I wanted to share this with you:
My friend who is pregnant commented on a picture of mine on my Facebook page and she wrote:
Her comment: “i hope my daughter looks like you :)”
My reply – ‘OMG!, I think this is the best, sweetest compliment I can ever receive!!!! I’m so touched that you would say that. But she’s going to get her beauty from her Mama! & trust me, I wish I can look like you!! I can’t wait till the little beauty enters our lives & get her the cutest outfits!! & have her join us in our girls night! Love, love you!’
Her reply: I swear looking at your pics, I really do hope she does. you’re so beautiful, inside and out! and you have such a good heart 🙂 i cant wait until she comes too 🙂 she’s gonna have the best aunties ever!! love you roro!
My reply: You literally have me teary eyed while at work. What you said means a lot, more than you’ll ever know. Sometimes without knowing, you can say something to someone who affects them deeply, and you did just that. We don’t know how people see… us and think of us, and we should tell one another more often cuz something simple can be just what the person needs to hear cuz you never know what someone is going through. This will stick with me forever Rana. And this is what friendship is about – not having any labels, not needing to speak to each other every single day to prove that you are friends. It’s the vibes you get and the connection you have with people. & we’ve always had a strong one & I know we always will. You’re beautiful inside and out and your daughter is going to be lucky to be having a mother and a woman like you in her life. ♥ love you.

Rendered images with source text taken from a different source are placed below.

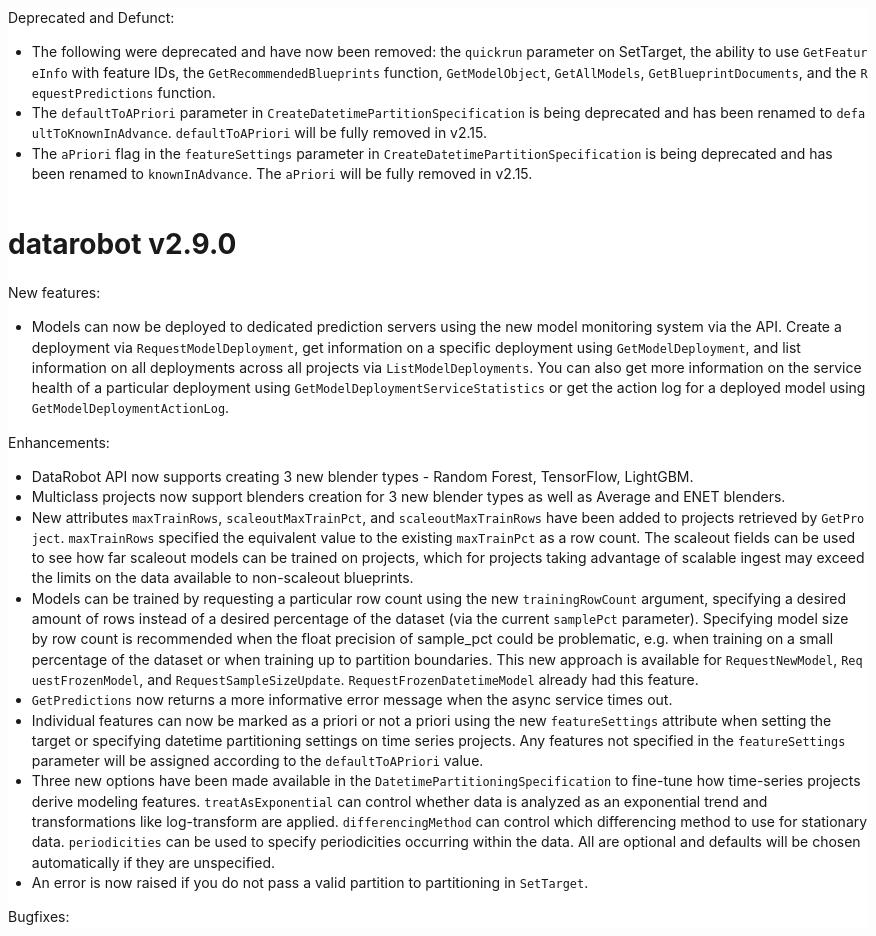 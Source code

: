 Deprecated and Defunct:

* The following were deprecated and have now been removed: the `quickrun` parameter on SetTarget, the ability to use `GetFeatureInfo` with feature IDs, the `GetRecommendedBlueprints` function, `GetModelObject`, `GetAllModels`, `GetBlueprintDocuments`, and the `RequestPredictions` function.
* The `defaultToAPriori` parameter in `CreateDatetimePartitionSpecification` is being deprecated and has been renamed to `defaultToKnownInAdvance`. `defaultToAPriori` will be fully removed in v2.15.
* The `aPriori` flag in the `featureSettings` parameter in  `CreateDatetimePartitionSpecification` is being deprecated and has been renamed to `knownInAdvance`. The `aPriori` will be fully removed in v2.15.

# datarobot v2.9.0

New features:

* Models can now be deployed to dedicated prediction servers using the new model monitoring system via the API. Create a deployment via `RequestModelDeployment`, get information on a specific deployment using `GetModelDeployment`, and list information on all deployments across all projects via `ListModelDeployments`. You can also get more information on the service health of a particular deployment using `GetModelDeploymentServiceStatistics` or get the action log for a deployed model using `GetModelDeploymentActionLog`.

Enhancements:

* DataRobot API now supports creating 3 new blender types - Random Forest, TensorFlow, LightGBM.
* Multiclass projects now support blenders creation for 3 new blender types as well as Average and ENET blenders.
* New attributes `maxTrainRows`, `scaleoutMaxTrainPct`, and `scaleoutMaxTrainRows` have been added to projects retrieved by `GetProject`. `maxTrainRows` specified the equivalent value to the existing `maxTrainPct` as a row count. The scaleout fields can be used to see how far scaleout models can be trained on projects, which for projects taking advantage of scalable ingest may exceed the limits on the data available to non-scaleout blueprints.
* Models can be trained by requesting a particular row count using the new `trainingRowCount` argument, specifying a desired amount of rows instead of a desired percentage of the dataset (via the current `samplePct` parameter).  Specifying model size by row count is recommended when the float precision of sample_pct could be problematic, e.g. when training on a small percentage of the dataset or when training up to partition boundaries. This new approach is available for `RequestNewModel`, `RequestFrozenModel`, and `RequestSampleSizeUpdate`. `RequestFrozenDatetimeModel` already had this feature.
* `GetPredictions` now returns a more informative error message when the async service times out.
* Individual features can now be marked as a priori or not a priori using the new `featureSettings` attribute when setting the target or specifying datetime partitioning settings on time series projects. Any features not specified in the `featureSettings` parameter will be assigned according to the `defaultToAPriori` value.
* Three new options have been made available in the `DatetimePartitioningSpecification` to fine-tune how time-series projects derive modeling features. `treatAsExponential` can control whether data is analyzed as an exponential trend and transformations like log-transform are applied. `differencingMethod` can control which differencing method to use for stationary data. `periodicities` can be used to specify periodicities occurring within the data.  All are optional and defaults will be chosen automatically if they are unspecified.
* An error is now raised if you do not pass a valid partition to partitioning in `SetTarget`.

Bugfixes:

Her reply: awwwww :)) now you have me teary eyed. your so cute ro. im happy that i was able to put a smile on your face by just saying the truth and you’re so right, sometimes you just need to hear it or something so simple can go such a long way. im happy to have you in my life too, and although i may not call everyday or see you everyday, you are very special to me. im so nervous about being a mama and you just made me feel a lot better about myself too
I’m not best friends with her, we are friends. We don’t talk every single day and sometimes months pass without speaking. But she is special to me. We just always clicked from the start, we’re there for one another in every occasion and text each other here and there. She is seriously a beautiful person inside and out and she’s very genuine. With what she wrote to me I don’t think, I KNOW I will never receive a better compliment then this. It meant a lot to me and I literally starting to get teary eyed. Sometimes without knowing it, you can say something to someone who can have a major effect on them, whether it’s good or bad. In this case, it’s better than good.

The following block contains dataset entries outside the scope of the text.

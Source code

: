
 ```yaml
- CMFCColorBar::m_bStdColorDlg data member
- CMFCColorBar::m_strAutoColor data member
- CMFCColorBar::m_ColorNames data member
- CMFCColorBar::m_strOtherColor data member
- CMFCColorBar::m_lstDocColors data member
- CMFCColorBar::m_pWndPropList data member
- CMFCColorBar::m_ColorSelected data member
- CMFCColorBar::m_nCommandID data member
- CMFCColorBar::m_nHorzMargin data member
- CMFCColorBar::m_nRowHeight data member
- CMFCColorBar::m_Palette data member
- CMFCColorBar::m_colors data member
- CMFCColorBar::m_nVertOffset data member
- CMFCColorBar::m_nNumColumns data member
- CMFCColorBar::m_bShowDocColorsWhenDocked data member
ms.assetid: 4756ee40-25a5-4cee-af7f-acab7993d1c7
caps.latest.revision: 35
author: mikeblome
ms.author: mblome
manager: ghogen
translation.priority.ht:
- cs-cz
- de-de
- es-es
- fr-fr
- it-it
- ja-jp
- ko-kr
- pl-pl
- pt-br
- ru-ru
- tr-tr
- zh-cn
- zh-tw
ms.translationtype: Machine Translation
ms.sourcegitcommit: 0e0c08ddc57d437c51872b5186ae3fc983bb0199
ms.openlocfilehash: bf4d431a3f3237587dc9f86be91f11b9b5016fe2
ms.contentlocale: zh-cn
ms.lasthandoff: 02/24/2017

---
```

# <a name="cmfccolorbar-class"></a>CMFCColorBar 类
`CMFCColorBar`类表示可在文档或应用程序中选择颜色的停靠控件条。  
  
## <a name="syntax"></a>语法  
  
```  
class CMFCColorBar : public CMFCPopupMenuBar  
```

So my point is, tell someone you love them, tell them what you think about them. You never know what someone is going through. I’m going through transitions in my life, realizing and learning a lot about myself more and more every day. My biggest insecurity is feeling that no one cares about me as much as I care for them, that people only want to see the bad and take advantage of my kindness. Since I’m a pushover I’ve allowed people to step all over me and I now know that it’s not okay. I need to grow some balls and not repress everything and hold how I feel inside, to speak up and demand respect. I put everyone before me and I simply don’t care enough about myself as much as I do for others. I push people who I care about away and I don’t know how to act or show love because I feel as though people won’t see it for being genuine. I’m my own worst enemy. I’ve gone through a lot in my life and I’ve never known what it feels like for someone to have my back. This past year I feel as though everything hit me all at once. I’ve gone through suicidal thoughts, depression again, refusing to look in mirrors, isolation and loneliness. I’ve been in a dark place but I will always find my way out. I believe that darkness come at you when you need to take a look at yourself and get rid of things that aren’t healthy for you to get back your sunshine.
What my friend said to me, made me smile from my heart. It made me feel beautiful and it made me feel so good about myself. What an impact she made in my life today, just by saying she wishes her daughter will look like me and telling me that I have a big heart. I was reminded today that there are people who care, that see the good in me and see me for who I am. Those that don’t, I need to remove them from my life. Those that make me feel down about myself, don’t respect me, that use me or take advantage of me because they know I won’t say no and that I will drop everything to be there for them, even if they happen to be family members I simply don’t need them in my life. Like the old saying goes “You don’t need people in your life that don’t need you in theirs.”So please, show people you care. Tell them you love them, what you think of them and that you simply just appreciate them and that you are thankful to have them in your life. I can assure you, it will come a long way. You can even save someones life. What if I was having suicidal thoughts and felt unloved and was on the verge of ending the pain away and before doing do I read what my friend wrote. It’s not the case, but I would have had second thoughts because when I was at my darkest place all I needed to hear were positive words. What I am saying is you never know. You just never know how someone is feeling, someone can be broken right next to you and you will never know because they are hiding behind a facade.
Whether you are that that person that needs to be saved or can save someone, it gets better and you can make it better.